As to the search operation, a search algorithm is the same as the
algorithm shown in FIG. 43. It should be noted that after the
display time "t" has been determined at the step 3504, the screen
information data very close to a time instant before the display
time "t" is first called out at a step 3506, and thereafter process
data to be displayed s determined and then is called out.
The following examples describe relating representations of video
and process data when video, audio and process data are reproduced
in all of the above-described embodiments.
An eighth function is such that in FIG. 50, a window of a boiler
displayed in the moving picture display region 2402 is defined as a
selecting object 4201, when this object is selected, a graphics for
indicating that this selecting object is selected is represented,
and also a title of process data 4202 produced therefrom is
represented in the process data item in the trend graph 2403, and
furthermore the process data 4203 is displayed as a graph. As
described above, the related process data is displayed by selecting
the selecting object within the picture with employment of the
pointing device. It should be noted that the selected object is not
the window of the boiler, but the window may be previously
registered as the selecting object in the controlling computer.

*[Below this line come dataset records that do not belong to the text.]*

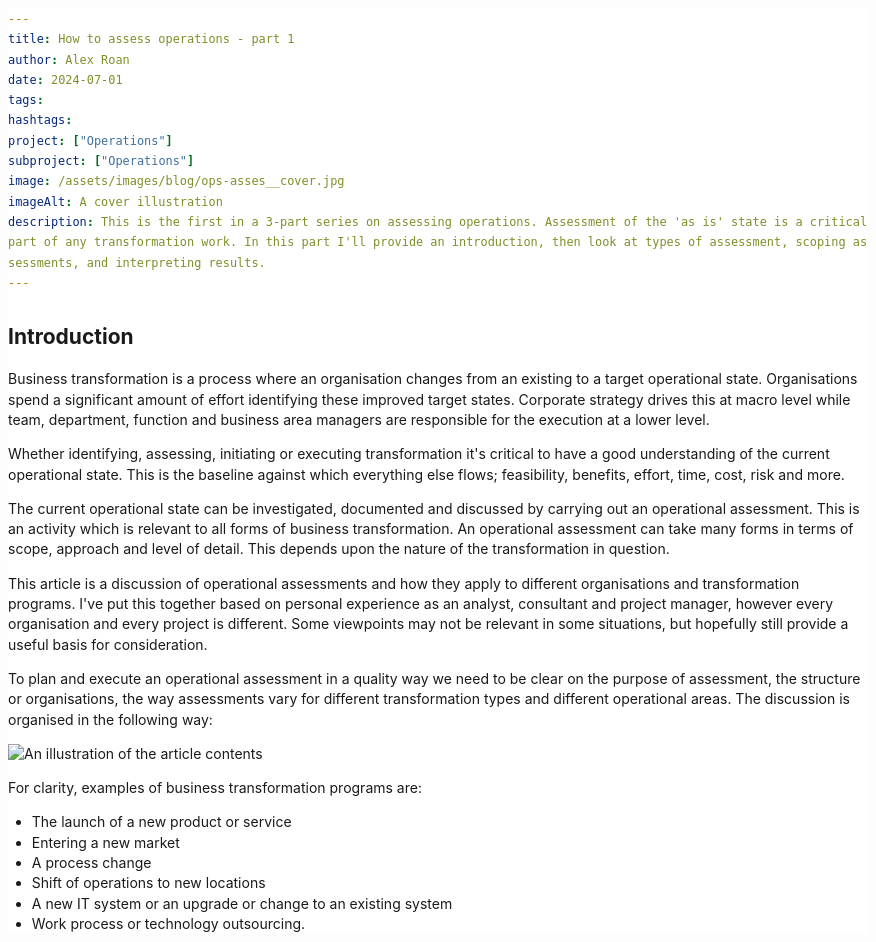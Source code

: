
 ```yaml
---
title: How to assess operations - part 1
author: Alex Roan
date: 2024-07-01
tags: 
hashtags:
project: ["Operations"]
subproject: ["Operations"]
image: /assets/images/blog/ops-asses__cover.jpg
imageAlt: A cover illustration
description: This is the first in a 3-part series on assessing operations. Assessment of the 'as is' state is a critical part of any transformation work. In this part I'll provide an introduction, then look at types of assessment, scoping assessments, and interpreting results.
---
```


## Introduction

Business transformation is a process where an organisation changes from an existing to a target operational state. Organisations spend a significant amount of effort identifying these improved target states. Corporate strategy drives this at macro level while team, department, function and business area managers are responsible for the execution at a lower level.

Whether identifying, assessing, initiating or executing transformation it's critical to have a good understanding of the current operational state. This is the baseline against which everything else flows; feasibility, benefits, effort, time, cost, risk and more.

The current operational state can be investigated, documented and discussed by carrying out an operational assessment. This is an activity which is relevant to all forms of business transformation. An operational assessment can take many forms in terms of scope, approach and level of detail. This depends upon the nature of the transformation in question.

This article is a discussion of operational assessments and how they apply to different organisations and transformation programs. I've put this together based on personal experience as an analyst, consultant and project manager, however every organisation and every project is different. Some viewpoints may not be relevant in some situations, but hopefully still provide a useful basis for consideration.

To plan and execute an operational assessment in a quality way we need to be clear on the purpose of assessment, the structure or organisations, the way assessments vary for different transformation types and different operational areas. The discussion is organised in the following way:

![An illustration of the article contents](/assets/images/blog/ops-assess-1.png)

For clarity, examples of business transformation programs are:

- The launch of a new product or service
- Entering a new market
- A process change
- Shift of operations to new locations
- A new IT system or an upgrade or change to an existing system
- Work process or technology outsourcing.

Although the data may be displayed in the meter 2405 other than in
the trend graph 2403, for the sake of simplicity, only such a case
that the data is displayed in the trend graph 2403 will now be
described.
A ninth function is such that in FIG. 51, an upper pipe of a boiler
displayed in the moving picture display region 2402 is defined as a
selecting object 4301, when this object is selected, a graphics for
representing that this selecting object is selected is represented,
in case that process data 4302 related to this selecting object
corresponds to a vapor pressure which has been previously displayed
in the trend graph 2403, vapor pressure 4302 of the process data
item is highlighted and also a graph 4303 is highlighted, which
represents the data related to the selecting object which has been
selected by the operator. In other words, when the data about the
selecting object within the selected picture was already displayed,
the data is highlighted by which the selecting object has been
selected.
A tenth function is such that in FIG. 52, a left pipe of a boiler
displayed in the moving picture display region 2402 is defined as a
selecting object 4401, when this object is selected, a graphics
indicating that this object has been selected is represented; when
there are a plurality of process data related to this selecting
object, a selection menu 4402 located just beside the selecting
object within the moving picture and containing process data as an
item, is represented, and also data is displayed within the trend
graph 2403 by selecting desirable process data for reference from
the selection menu 4402 with employment of the pointing device. In
other words, in case that there are plural data related to the
selecting object within the selected picture, the selection menu is
displayed from which an operator can select desirable data to be
referred.
An seventh function is such that in FIG. 53, a main body of a
boiler displayed in the moving picture display region 2402 is
defined as a selecting object, when this selecting object is
selected, a graphics 4501 for indicating that this selecting object
has been selected, and process data 4502 to 4504 related to this
graphics are displayed with being superimposed with the
corresponding moving pictures. That is to say, the related process
data is displayed at the relevant place within the picture by
selecting the selecting object within the picture with employment
of the pointing device.
A twelfth function is such that in FIG. 54, an entire boiler
displayed in the moving picture display region 2402 is defined as a
selecting object, when this object is selected, a graphics 4601 for
representing that this object has been selected is displayed,
temperature distribution data related to this selecting object is
called out, and this temperature distribution data is superimposed
with a computer graphics 4602 on a picture for a display purpose.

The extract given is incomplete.